Немногие избранные, у которых оставалась выручка от продажи тунца, либо те, кто пользовался кредитом у мясников, могли позволить себе кур и кроликов.
Куры были старые. Их мясо давали больным детям, а сморщенные внутренности, оставшиеся от весьма немолодой курицы, голова (с отрубленным клювом) и ноги раскладывались на прилавке в блюдцах, как будто это были не куриные потроха, а внутренности жертвенного животного на алтаре. Кролики были большой редкостью, стоили дорого, и жене мясника приходилось прикладывать все свое природное искусство, чтобы повыгодней продать этот экзотический товар. Кролики были искусно, как на старинном гербе, разложены по всей длине прилавка, над широко раздвинутыми ногами у входа в чисто выпотрошенный желудок красовался язычок печени, выпученные от страха розовые глазки лезли из орбит, к кончику каждого уха была приколота крошечная белая ленточка. Дело в том, что в стране существует закон, по которому кролики продаются с неотрубленными головами, чтобы нельзя было подсунуть покупателю вместо кролика кошку.

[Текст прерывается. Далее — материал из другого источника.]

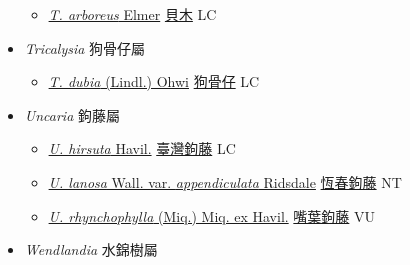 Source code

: \begin{itemize}
  \begin{itemize}
        \item[] \href{http://www.theplantlist.org/tpl1.1/search?q=Timonius+arboreus}{\textit{T. arboreus} Elmer}   \href{\detokenize{http://taibnet.sinica.edu.tw/chi/taibnet_species_list.php?T2=貝木&T2_new_value=true&fr=y}}{貝木} LC
  \end{itemize}
 \item[] \textit{Tricalysia} 狗骨仔屬
                    
  \begin{itemize}
        \item[] \href{http://www.theplantlist.org/tpl1.1/search?q=Tricalysia+dubia}{\textit{T. dubia} (Lindl.) Ohwi}   \href{\detokenize{http://taibnet.sinica.edu.tw/chi/taibnet_species_list.php?T2=狗骨仔&T2_new_value=true&fr=y}}{狗骨仔} LC
  \end{itemize}
 \item[] \textit{Uncaria} 鉤藤屬
                    
  \begin{itemize}
        \item[] \href{http://www.theplantlist.org/tpl1.1/search?q=Uncaria+hirsuta}{\textit{U. hirsuta} Havil.}   \href{\detokenize{http://taibnet.sinica.edu.tw/chi/taibnet_species_list.php?T2=臺灣鉤藤&T2_new_value=true&fr=y}}{臺灣鉤藤} LC
        \item[] \href{http://www.theplantlist.org/tpl1.1/search?q=Uncaria+lanosa+var.+appendiculata}{\textit{U. lanosa} Wall. var. \textit{appendiculata} Ridsdale}   \href{\detokenize{http://taibnet.sinica.edu.tw/chi/taibnet_species_list.php?T2=恆春鉤藤&T2_new_value=true&fr=y}}{恆春鉤藤} NT
        \item[] \href{http://www.theplantlist.org/tpl1.1/search?q=Uncaria+rhynchophylla}{\textit{U. rhynchophylla} (Miq.) Miq. ex Havil.}   \href{\detokenize{http://taibnet.sinica.edu.tw/chi/taibnet_species_list.php?T2=嘴葉鉤藤&T2_new_value=true&fr=y}}{嘴葉鉤藤} VU
  \end{itemize}
 \item[] \textit{Wendlandia} 水錦樹屬
                    

\end{itemize}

Утром в день фиесты я вместе с Кармелой пошел к мяснику сразу после открытия магазина. Жена мясника была уже готова к фиесте: под забрызганным кровью фартуком было новое шелковое платье, волосы свежезавиты, а на шее красовалось жемчужное ожерелье. Она была оживлена, ее лицо с вишнево-красными губами раскраснелось, а крупные, полные руки были усыпаны крошечными алыми пятнышками, — казалось, будто кожа окрасилась в цвет ее профессии.

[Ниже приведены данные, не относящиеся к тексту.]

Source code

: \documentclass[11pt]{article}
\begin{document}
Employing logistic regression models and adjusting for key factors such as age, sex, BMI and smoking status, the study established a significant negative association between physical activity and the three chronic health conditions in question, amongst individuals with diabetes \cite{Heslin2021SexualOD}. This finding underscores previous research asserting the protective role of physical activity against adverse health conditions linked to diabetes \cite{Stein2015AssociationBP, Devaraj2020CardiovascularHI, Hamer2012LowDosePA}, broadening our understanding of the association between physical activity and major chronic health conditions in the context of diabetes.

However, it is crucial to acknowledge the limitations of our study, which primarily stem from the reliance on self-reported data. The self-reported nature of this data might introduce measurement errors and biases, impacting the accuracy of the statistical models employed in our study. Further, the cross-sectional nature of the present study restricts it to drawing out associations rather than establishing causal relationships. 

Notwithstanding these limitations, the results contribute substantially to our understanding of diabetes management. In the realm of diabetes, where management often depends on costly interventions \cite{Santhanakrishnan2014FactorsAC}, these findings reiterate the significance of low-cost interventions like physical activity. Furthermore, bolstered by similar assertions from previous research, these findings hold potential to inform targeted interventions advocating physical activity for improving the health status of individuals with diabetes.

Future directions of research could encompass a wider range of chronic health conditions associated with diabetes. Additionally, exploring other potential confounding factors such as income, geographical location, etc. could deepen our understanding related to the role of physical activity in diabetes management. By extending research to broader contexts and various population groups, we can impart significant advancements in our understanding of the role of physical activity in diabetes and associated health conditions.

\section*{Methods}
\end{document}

Кармела предупредила меня, чтоб я не смотрел, как она, махнув топором, споро отрубает куски от какой-то потерявшей обличье туши, которая лежала на прилавке. Когда Кармела взяла покупку, завернутую в газетный лист с церковной хроникой, мясо хлюпнуло, и продавщица крикнула свое любимое:
— Todo es bueno! — «все мясо свежее».
В День пещеры все старались себя не утруждать.
Праздничный обед начинался в два часа дня и продолжался до половины четвертого, после чего большинство жителей отправлялось спать. Во время сиесты псе стихало, и снедаемые похотью мужья не теряли времени даром. Если выйти в это время ненадолго пройтись, чтобы справиться с изжогой, нельзя не услышать, как в наступившей тишине за опущенными ставнями супруги предаются любовным утехам.

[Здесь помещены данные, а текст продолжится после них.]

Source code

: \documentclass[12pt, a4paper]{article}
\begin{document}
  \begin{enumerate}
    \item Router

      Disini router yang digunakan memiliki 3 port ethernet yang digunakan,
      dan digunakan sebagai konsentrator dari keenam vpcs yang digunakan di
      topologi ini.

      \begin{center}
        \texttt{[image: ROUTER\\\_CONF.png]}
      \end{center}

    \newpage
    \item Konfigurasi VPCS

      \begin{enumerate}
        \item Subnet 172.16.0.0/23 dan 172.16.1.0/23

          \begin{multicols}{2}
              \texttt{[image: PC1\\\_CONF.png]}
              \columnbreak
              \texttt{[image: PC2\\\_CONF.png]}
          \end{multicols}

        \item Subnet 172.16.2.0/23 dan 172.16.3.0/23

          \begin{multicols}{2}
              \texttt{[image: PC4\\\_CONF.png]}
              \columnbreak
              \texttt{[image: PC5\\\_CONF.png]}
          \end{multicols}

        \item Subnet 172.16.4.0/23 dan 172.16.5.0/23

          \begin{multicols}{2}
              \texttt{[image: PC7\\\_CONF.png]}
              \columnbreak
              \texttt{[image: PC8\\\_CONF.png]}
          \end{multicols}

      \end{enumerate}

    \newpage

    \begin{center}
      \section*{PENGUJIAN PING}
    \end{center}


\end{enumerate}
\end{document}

Часам к пяти все вновь оживало. Жители деревни вставали, умывались, выплескивали воду в окно, затем тщательно одевались на праздничную процессию, которая начиналась не раньше, чем тень опустится хотя бы на одну сторону улицы. На этот раз ожидался настоящий «парад мод», какого не было с довоенных времен: многие женщины наряжались в платья, шитые по моделям из французского журнала, который принадлежал Кармен Кабритас.